The top 50 racers are listed for the March 17th Gunstock v Pats race,  the guy who wins on Monday nights usually  is ranked in the high 30's Jeff Juneau.  Guess we picked the correct night to race.  http://www.patspeak.com/adult_cor_race.htm
  You need to scroll down a bit.


Ah none of us are listed.


----------



## Vortex (Mar 21, 2006)

I'm going to miss the King of the hill.  Been sick all week and don't want to push it and get creamed in the same night.   Hope some still go.  Dave this is the big one for you.

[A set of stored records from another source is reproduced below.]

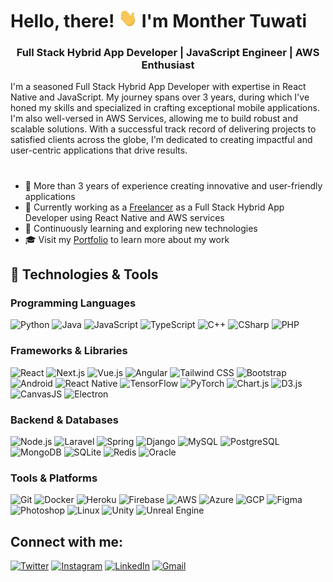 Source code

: # Hello, there! <img src="https://raw.githubusercontent.com/MontherTuwati/MontherTuwati/main/wave.gif" width="30px" height="30px" /> I'm Monther Tuwati
<h3 align="center">Full Stack Hybrid App Developer | JavaScript Engineer | AWS Enthusiast</h3>

<P>I'm a seasoned Full Stack Hybrid App Developer with expertise in React Native and JavaScript. My journey spans over 3 years, during which I've honed my skills and specialized in crafting exceptional mobile applications. I'm also well-versed in AWS Services, allowing me to build robust and scalable solutions. With a successful track record of delivering projects to satisfied clients across the globe, I'm dedicated to creating impactful and user-centric applications that drive results.</P>
<h1></h1> 

- 🚀 More than 3 years of experience creating innovative and user-friendly applications
- 💼 Currently working as a [Freelancer](https://www.upwork.com/freelancers/~01617d414cf322bcee?mp_source=share) as a Full Stack Hybrid App Developer using React Native and AWS services
- 🌱 Continuously learning and exploring new technologies
- 🎓 Visit my [Portfolio](https://monty.dev/) to learn more about my work

<h2>🔧 Technologies & Tools</h2>

<h3 align="left">Programming Languages</h3>
<p align="left">
  <img alt="Python" src="https://img.shields.io/badge/-Python-3776AB?style=flat-square&logo=python&logoColor=white" />
  <img alt="Java" src="https://img.shields.io/badge/-Java-007396?style=flat-square&logo=java&logoColor=white" />
  <img alt="JavaScript" src="https://img.shields.io/badge/-JavaScript-F7DF1E?style=flat-square&logo=javascript&logoColor=white" />
  <img alt="TypeScript" src="https://img.shields.io/badge/-TypeScript-3178C6?style=flat-square&logo=typescript&logoColor=white" />
  <img alt="C++" src="https://img.shields.io/badge/-C++-00599C?style=flat-square&logo=cplusplus&logoColor=white" />
  <img alt="CSharp" src="https://img.shields.io/badge/-CSharp-239120?style=flat-square&logo=csharp&logoColor=white" />
  <img alt="PHP" src="https://img.shields.io/badge/-PHP-777BB4?style=flat-square&logo=php&logoColor=white" />
</p>

<h3 align="left">Frameworks & Libraries</h3>
<p align="left">
  <img alt="React" src="https://img.shields.io/badge/-React-61DAFB?style=flat-square&logo=react&logoColor=white" />
  <img alt="Next.js" src="https://img.shields.io/badge/-Next.js-000000?style=flat-square&logo=next.js&logoColor=white" />
  <img alt="Vue.js" src="https://img.shields.io/badge/-Vue.js-4FC08D?style=flat-square&logo=vue.js&logoColor=white" />
  <img alt="Angular" src="https://img.shields.io/badge/-Angular-DD0031?style=flat-square&logo=angular&logoColor=white" />
  <img alt="Tailwind CSS" src="https://img.shields.io/badge/-Tailwind%20CSS-06B6D4?style=flat-square&logo=tailwindcss&logoColor=white" />
  <img alt="Bootstrap" src="https://img.shields.io/badge/-Bootstrap-7952B3?style=flat-square&logo=bootstrap&logoColor=white" />
  <img alt="Android" src="https://img.shields.io/badge/-Android-3DDC84?style=flat-square&logo=android&logoColor=white" />
  <img alt="React Native" src="https://img.shields.io/badge/-React%20Native-61DAFB?style=flat-square&logo=react&logoColor=white" />
  <img alt="TensorFlow" src="https://img.shields.io/badge/-TensorFlow-FF6F00?style=flat-square&logo=tensorflow&logoColor=white" />
  <img alt="PyTorch" src="https://img.shields.io/badge/-PyTorch-EE4C2C?style=flat-square&logo=pytorch&logoColor=white" />
  <img alt="Chart.js" src="https://img.shields.io/badge/-Chart.js-FF6384?style=flat-square&logo=chart.js&logoColor=white" />
  <img alt="D3.js" src="https://img.shields.io/badge/-D3.js-F9A03C?style=flat-square&logo=d3.js&logoColor=white" />
  <img alt="CanvasJS" src="https://img.shields.io/badge/-CanvasJS-FF8300?style=flat-square&logo=canvasjs&logoColor=white" />
  <img alt="Electron" src="https://img.shields.io/badge/-Electron-47848F?style=flat-square&logo=electron&logoColor=white" />
</p>

<h3 align="left">Backend & Databases</h3>
<p align="left">
  <img alt="Node.js" src="https://img.shields.io/badge/-Node.js-339933?style=flat-square&logo=node.js&logoColor=white" />
  <img alt="Laravel" src="https://img.shields.io/badge/-Laravel-FF2D20?style=flat-square&logo=laravel&logoColor=white" />
  <img alt="Spring" src="https://img.shields.io/badge/-Spring-6DB33F?style=flat-square&logo=spring&logoColor=white" />
  <img alt="Django" src="https://img.shields.io/badge/-Django-092E20?style=flat-square&logo=django&logoColor=white" />
  <img alt="MySQL" src="https://img.shields.io/badge/-MySQL-4479A1?style=flat-square&logo=mysql&logoColor=white" />
  <img alt="PostgreSQL" src="https://img.shields.io/badge/-PostgreSQL-336791?style=flat-square&logo=postgresql&logoColor=white" />
  <img alt="MongoDB" src="https://img.shields.io/badge/-MongoDB-47A248?style=flat-square&logo=mongodb&logoColor=white" />
  <img alt="SQLite" src="https://img.shields.io/badge/-SQLite-003B57?style=flat-square&logo=sqlite&logoColor=white" />
  <img alt="Redis" src="https://img.shields.io/badge/-Redis-DC382D?style=flat-square&logo=redis&logoColor=white" />
  <img alt="Oracle" src="https://img.shields.io/badge/-Oracle-F80000?style=flat-square&logo=oracle&logoColor=white" />
</p>

<h3 align="left">Tools & Platforms</h3>
<p align="left">
  <img alt="Git" src="https://img.shields.io/badge/-Git-F05032?style=flat-square&logo=git&logoColor=white" />
  <img alt="Docker" src="https://img.shields.io/badge/-Docker-2496ED?style=flat-square&logo=docker&logoColor=white" />
  <img alt="Heroku" src="https://img.shields.io/badge/-Heroku-430098?style=flat-square&logo=heroku&logoColor=white" />
  <img alt="Firebase" src="https://img.shields.io/badge/-Firebase-FFCA28?style=flat-square&logo=firebase&logoColor=white" />
  <img alt="AWS" src="https://img.shields.io/badge/-AWS-232F3E?style=flat-square&logo=amazon-aws&logoColor=white" />
  <img alt="Azure" src="https://img.shields.io/badge/-Azure-0089D6?style=flat-square&logo=microsoft-azure&logoColor=white" />
  <img alt="GCP" src="https://img.shields.io/badge/-GCP-4285F4?style=flat-square&logo=google-cloud&logoColor=white" />
  <img alt="Figma" src="https://img.shields.io/badge/-Figma-F24E1E?style=flat-square&logo=figma&logoColor=white" />
  <img alt="Photoshop" src="https://img.shields.io/badge/-Photoshop-31A8FF?style=flat-square&logo=adobe-photoshop&logoColor=white" />
  <img alt="Linux" src="https://img.shields.io/badge/-Linux-FCC624?style=flat-square&logo=linux&logoColor=white" />
  <img alt="Unity" src="https://img.shields.io/badge/-Unity-000000?style=flat-square&logo=unity&logoColor=white" />
  <img alt="Unreal Engine" src="https://img.shields.io/badge/-Unreal%20Engine-0E1128?style=flat-square&logo=unreal-engine&logoColor=white" />
</p>


## Connect with me:
<p align="left">
  <a href="https://twitter.com/muhammadaamirmk" target="_blank"><img alt="Twitter" src="https://img.shields.io/badge/twitter-%231DA1F2.svg?&style=for-the-badge&logo=twitter&logoColor=white" /></a>
  <a href="https://www.instagram.com/muhammadaamirmalikk" target="_blank"><img alt="Instagram" src="https://img.shields.io/badge/instagram-%23E4405F.svg?&style=for-the-badge&logo=instagram&logoColor=white" /></a>
  <a href="https://www.linkedin.com/in/muhammadaamirmalikk" target="_blank"><img alt="LinkedIn" src="https://img.shields.io/badge/linkedin-%230077B5.svg?&style=for-the-badge&logo=linkedin&logoColor=white" /></a>
  <a href="mailto:malikaamirdev@gmail.com"><img alt="Gmail" src="https://img.shields.io/badge/-Gmail-ea4335?style=for-the-badge&logo=gmail&logoColor=white" /></a>
</p>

  Planning on taking 3  long weekends in a row for some spring skiing starting next week.  One  3 day and Two 4 day weekends.  Got to make it some how.:smile:


----------



## tree_skier (Mar 23, 2006)

maybe next year.  I haven't been home for the evening all week so its a no go for me.


----------



## Vortex (Mar 23, 2006)

I understand its been alot of nights of skiing.  A good racing season though.


----------